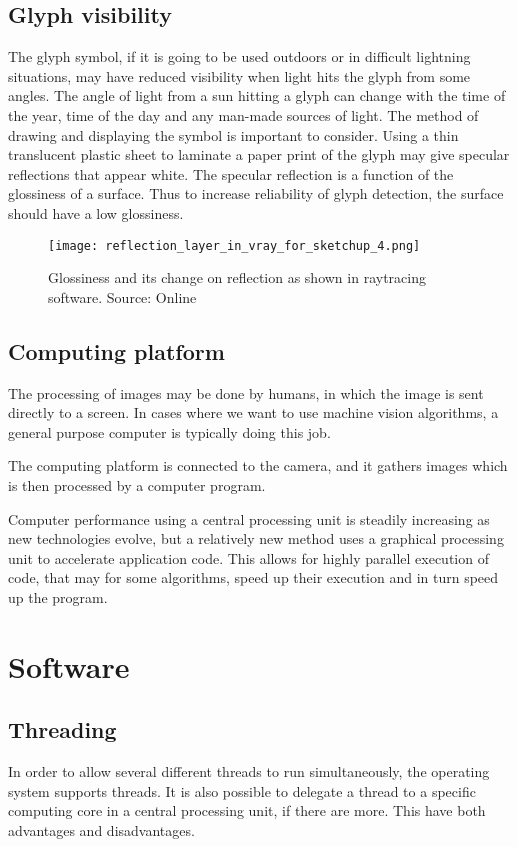 \subsection{Glyph visibility}
The glyph symbol, if it is going to be used outdoors or in difficult lightning situations, may have reduced visibility when light hits the glyph from some angles. The angle of light from a sun hitting a glyph can change with the time of the year, time of the day and any man-made sources of light. The method of drawing and displaying the symbol is important to consider.
Using a thin translucent plastic sheet to laminate a paper print of the glyph may give specular reflections that appear white. The specular reflection is a function of the glossiness of a surface. Thus to increase reliability of glyph detection, the surface should have a low glossiness.

\begin{figure}[ht]
    \centering
    \texttt{[image: reflection\_layer\_in\_vray\_for\_sketchup\_4.png]}
    \caption{Glossiness and its change on reflection as shown in raytracing software. Source: Online \citet{gloss15}}
    \label{fig:reflection_layer_in_vray_for_sketchup_4}
\end{figure}
\FloatBarrier

\subsection{Computing platform}
The processing of images may be done by humans, in which the image is sent directly to a screen. In cases where we want to use machine vision algorithms, a general purpose computer is typically doing this job.

The computing platform is connected to the camera, and it gathers images which is then processed by a computer program.

Computer performance using a central processing unit is steadily increasing as new technologies evolve, but a relatively new method uses a graphical processing unit to accelerate application code. This allows for highly parallel execution of code, that may for some algorithms, speed up their execution and in turn speed up the program.

\section{Software}
\subsection{Threading}
In order to allow several different threads to run simultaneously, the operating system supports threads. It is also possible to delegate a thread to a specific computing core in a central processing unit, if there are more. This have both advantages and disadvantages.

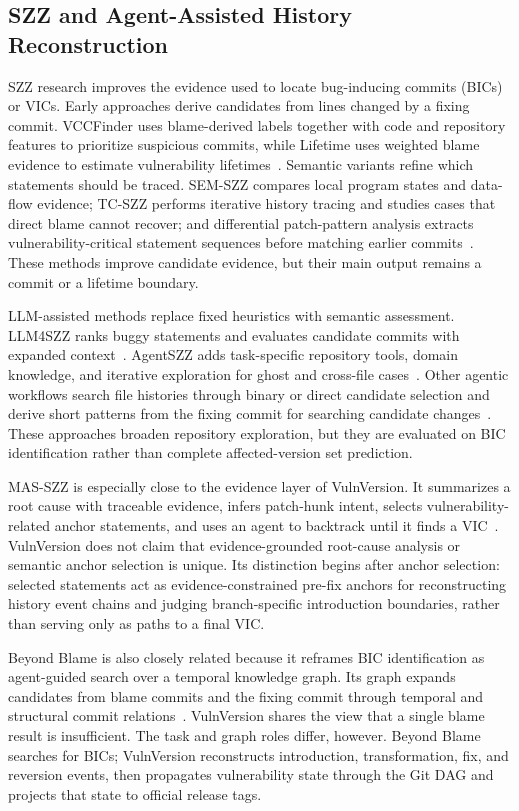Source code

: \subsection{SZZ and Agent-Assisted History Reconstruction}

SZZ research improves the evidence used to locate bug-inducing commits (BICs) or VICs. Early approaches derive candidates from lines changed by a fixing commit. VCCFinder uses blame-derived labels together with code and repository features to prioritize suspicious commits, while Lifetime uses weighted blame evidence to estimate vulnerability lifetimes~\cite{vccfinder2015,lifetime2021}. Semantic variants refine which statements should be traced. SEM-SZZ compares local program states and data-flow evidence; TC-SZZ performs iterative history tracing and studies cases that direct blame cannot recover; and differential patch-pattern analysis extracts vulnerability-critical statement sequences before matching earlier commits~\cite{semszz2024,tcszz2024,vicpatterns2026}. These methods improve candidate evidence, but their main output remains a commit or a lifetime boundary.

LLM-assisted methods replace fixed heuristics with semantic assessment. LLM4SZZ ranks buggy statements and evaluates candidate commits with expanded context~\cite{llm4szz2025}. AgentSZZ adds task-specific repository tools, domain knowledge, and iterative exploration for ghost and cross-file cases~\cite{agentszz2026}. Other agentic workflows search file histories through binary or direct candidate selection and derive short patterns from the fixing commit for searching candidate changes~\cite{howwhyagents2026}. These approaches broaden repository exploration, but they are evaluated on BIC identification rather than complete affected-version set prediction.

MAS-SZZ is especially close to the evidence layer of VulnVersion. It summarizes a root cause with traceable evidence, infers patch-hunk intent, selects vulnerability-related anchor statements, and uses an agent to backtrack until it finds a VIC~\cite{masszz2026}. VulnVersion does not claim that evidence-grounded root-cause analysis or semantic anchor selection is unique. Its distinction begins after anchor selection: selected statements act as evidence-constrained pre-fix anchors for reconstructing history event chains and judging branch-specific introduction boundaries, rather than serving only as paths to a final VIC.

Beyond Blame is also closely related because it reframes BIC identification as agent-guided search over a temporal knowledge graph. Its graph expands candidates from blame commits and the fixing commit through temporal and structural commit relations~\cite{beyondblame2026}. VulnVersion shares the view that a single blame result is insufficient. The task and graph roles differ, however. Beyond Blame searches for BICs; VulnVersion reconstructs introduction, transformation, fix, and reversion events, then propagates vulnerability state through the Git DAG and projects that state to official release tags.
________
### WORK TASK
Locate "LLM-assisted methods replace" in the material, then quote the line that contains it and all lines after it through the final one.

### EXPECTED OUTPUT
LLM-assisted methods replace fixed heuristics with semantic assessment. LLM4SZZ ranks buggy statements and evaluates candidate commits with expanded context~\cite{llm4szz2025}. AgentSZZ adds task-specific repository tools, domain knowledge, and iterative exploration for ghost and cross-file cases~\cite{agentszz2026}. Other agentic workflows search file histories through binary or direct candidate selection and derive short patterns from the fixing commit for searching candidate changes~\cite{howwhyagents2026}. These approaches broaden repository exploration, but they are evaluated on BIC identification rather than complete affected-version set prediction.

MAS-SZZ is especially close to the evidence layer of VulnVersion. It summarizes a root cause with traceable evidence, infers patch-hunk intent, selects vulnerability-related anchor statements, and uses an agent to backtrack until it finds a VIC~\cite{masszz2026}. VulnVersion does not claim that evidence-grounded root-cause analysis or semantic anchor selection is unique. Its distinction begins after anchor selection: selected statements act as evidence-constrained pre-fix anchors for reconstructing history event chains and judging branch-specific introduction boundaries, rather than serving only as paths to a final VIC.

Beyond Blame is also closely related because it reframes BIC identification as agent-guided search over a temporal knowledge graph. Its graph expands candidates from blame commits and the fixing commit through temporal and structural commit relations~\cite{beyondblame2026}. VulnVersion shares the view that a single blame result is insufficient. The task and graph roles differ, however. Beyond Blame searches for BICs; VulnVersion reconstructs introduction, transformation, fix, and reversion events, then propagates vulnerability state through the Git DAG and projects that state to official release tags.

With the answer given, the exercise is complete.